“I’m not from Fairyland. Never been there. But I’ve seen it through the shop window, you know? I go between, and I mind the Line. There was a bad break here a while back—a while back by my clock, not yours. And by here I don’t mean your farm or Nebraska, really. Just here. Here summed up by Pluto and inchworms and balloons that rise because of helium. People have been coming and going like they got shot out of a circus cannon. I do not like it, no ma’am. The Line’ll always be weak in these parts. Structural flaw. But it almost wore through completely last year—I think I’ve got that right. Time zones are my bedevilment and no lie. Last year we almost lost it, and now I’ve got to tend to the sag.”
“Last year! I was in Fairyland then! And my shadow was stealing magic! A minotaur told me the borders would have just melted into nothing if she’d had her way.”
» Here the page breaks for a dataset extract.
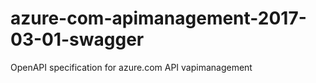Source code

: # azure-com-apimanagement-2017-03-01-swagger
OpenAPI specification for azure.com API vapimanagement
“You should always listen to minotaurs. Anybody with four stomachs has to have a firm grip on reality. The Line was all in tatters. It got so bad you could just trip over a wall and end up who knows where? And when the works go that wrong, you get bandits. Worse than mice. If you see one it’s too late. Beatrice does his best to rustle them good, but what can he do? It’s a foundational fact of the universe that everything leaks. What comes out when it springs, that’s the only question.” Boomer spat. A stream of red lightning glittered out of her mouth.
September looked down at her shoes. “Am I a bandit? I’ve been crossing the Line. Twice. Four times if you count the return trip.”
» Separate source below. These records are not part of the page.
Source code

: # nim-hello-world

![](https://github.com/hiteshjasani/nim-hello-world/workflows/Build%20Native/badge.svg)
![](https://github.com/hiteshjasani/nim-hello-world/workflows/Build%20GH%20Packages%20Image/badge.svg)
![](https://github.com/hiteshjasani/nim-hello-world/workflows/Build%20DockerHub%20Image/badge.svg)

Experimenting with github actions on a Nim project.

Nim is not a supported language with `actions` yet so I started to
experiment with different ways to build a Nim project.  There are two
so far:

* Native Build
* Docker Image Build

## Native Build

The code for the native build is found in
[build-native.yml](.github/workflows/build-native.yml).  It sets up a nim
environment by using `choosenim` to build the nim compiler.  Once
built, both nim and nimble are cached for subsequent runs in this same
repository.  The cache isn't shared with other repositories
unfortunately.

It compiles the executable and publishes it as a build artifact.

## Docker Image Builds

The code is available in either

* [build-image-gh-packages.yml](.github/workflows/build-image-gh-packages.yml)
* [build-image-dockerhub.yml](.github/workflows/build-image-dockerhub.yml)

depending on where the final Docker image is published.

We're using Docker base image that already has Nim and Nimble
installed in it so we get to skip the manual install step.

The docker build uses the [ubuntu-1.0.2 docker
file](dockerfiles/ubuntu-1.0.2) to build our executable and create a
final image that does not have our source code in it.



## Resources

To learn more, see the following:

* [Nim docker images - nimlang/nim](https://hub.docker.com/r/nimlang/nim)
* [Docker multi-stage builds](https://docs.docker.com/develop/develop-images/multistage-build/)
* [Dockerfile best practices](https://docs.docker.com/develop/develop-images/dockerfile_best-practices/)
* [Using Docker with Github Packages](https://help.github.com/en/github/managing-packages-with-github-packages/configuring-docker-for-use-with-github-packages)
Boomer looked at her meaningfully. September stuck her hands in her pockets. But she looked up again and held the Lineman’s gaze. She wasn’t sorry. She wouldn’t pretend she was sorry. She supposed that made her a bandit for sure.
Beatrice’s eyes flashed like lightbulbs. He began to howl: a long, whistling, hollow note, just exactly like a steam engine.
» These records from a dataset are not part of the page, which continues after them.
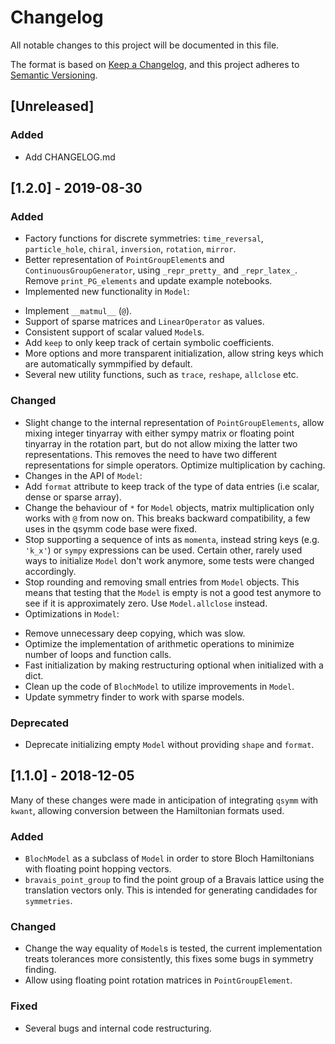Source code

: # Changelog
All notable changes to this project will be documented in this file.

The format is based on [Keep a Changelog](https://keepachangelog.com/en/1.0.0/),
and this project adheres to [Semantic Versioning](https://semver.org/spec/v2.0.0.html).

## [Unreleased]
### Added
- Add CHANGELOG.md

## [1.2.0] - 2019-08-30
### Added
- Factory functions for discrete symmetries: `time_reversal`, `particle_hole`, `chiral`, `inversion`, `rotation`, `mirror`.
- Better representation of `PointGroupElement`s and `ContinuousGroupGenerator`, using `_repr_pretty_` and `_repr_latex_`. Remove `print_PG_elements` and update example notebooks.
- Implemented new functionality in `Model`:
 + Implement `__matmul__` (`@`).
 + Support of sparse matrices and `LinearOperator` as values.
 + Consistent support of scalar valued `Model`s.
 + Add `keep` to only keep track of certain symbolic coefficients.
 + More options and more transparent initialization, allow string keys which are automatically symmpified by default.
 + Several new utility functions, such as `trace`, `reshape`, `allclose` etc.

### Changed
- Slight change to the internal representation of `PointGroupElements`, allow mixing integer tinyarray with either sympy matrix or floating point tinyarray in the rotation part, but do not allow mixing the latter two representations. This removes the need to have two different representations for simple operators. Optimize multiplication by caching.
- Changes in the API of `Model`:
 - Add `format` attribute to keep track of the type of data entries (i.e scalar, dense or sparse array).
 - Change the behaviour of `*` for `Model` objects, matrix multiplication only works with `@` from now on. This breaks backward compatibility, a few uses in the qsymm code base were fixed.
 - Stop supporting a sequence of ints as `momenta`, instead string keys (e.g. `'k_x'`) or `sympy` expressions can be used. Certain other, rarely used ways to initialize `Model` don't work anymore, some tests were changed accordingly.
 - Stop rounding and removing small entries from `Model` objects. This means that testing that the `Model` is empty is not a good test anymore to see if it is approximately zero. Use `Model.allclose` instead.
- Optimizations in `Model`:
 + Remove unnecessary deep copying, which was slow.
 + Optimize the implementation of arithmetic operations to minimize number of loops and function calls.
 + Fast initialization by making restructuring optional when initialized with a dict.
 + Clean up the code of `BlochModel` to utilize improvements in `Model`.
 + Update symmetry finder to work with sparse models.

### Deprecated
- Deprecate initializing empty `Model` without providing `shape` and `format`.

## [1.1.0] - 2018-12-05
Many of these changes were made in anticipation of integrating `qsymm` with `kwant`,
allowing conversion between the Hamiltonian formats used.

### Added
+ `BlochModel` as a subclass of `Model` in order to store Bloch Hamiltonians
  with floating point hopping vectors.
+ `bravais_point_group` to find the point group of a Bravais lattice using the
  translation vectors only. This is intended for generating candidades for `symmetries`.

### Changed
+ Change the way equality of `Model`s is tested, the current implementation treats
  tolerances more consistently, this fixes some bugs in symmetry finding.
+ Allow using floating point rotation matrices in `PointGroupElement`.

### Fixed
+ Several bugs and internal code restructuring.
“Here they come,” snarled Boomer, and heaved up, her metal body unfolding like a puzzle.
“Who?”
The prairie stood quiet and green, except for a loose and fitful wind blowing the long grain and the dark green tips of the birches.
“Weren’t you after a Wind? I hate Winds. Criminals and fugitives and psychopomps the whole stupid gasbagging lot of them. But for the Winds I could have retired with a nice spread out beyond the edge of time by now. Up, Beatrice! Speak!”
The greyhound rose up on his great haunches and barked once, twice, three times. His voice was no longer a steam engine but a terrible tolling bell. September clapped her hands over her ears—and a good thing, too. The wind whipped itself up so fierce and fast all the grain could do was stand straight up, stretched and taut almost to breaking. The air seemed to tip and totter and finally fall over, spilling out a throng of hollering, ululating, laughing, whooping creatures.
Puffins.
One by one they rolled up into fluffy cannonballs, flapped their tiny wings once or twice, and thudded back down onto their plump bellies, tumbling over one another like a wave breaking. Their round beaks gleamed bright orange and gold. Some were tiny, no bigger than jacks. Some were much bigger, the size of hunting hounds. Their eyes sparkled black and green and red and purple as they tumbled nearer—and at least some of those were not at all the right colors for birds’ eyes as far as September knew. One by one they heaved up into the air again, paddling their wide webbed feet against the sky like they were scrambling up a mountainside.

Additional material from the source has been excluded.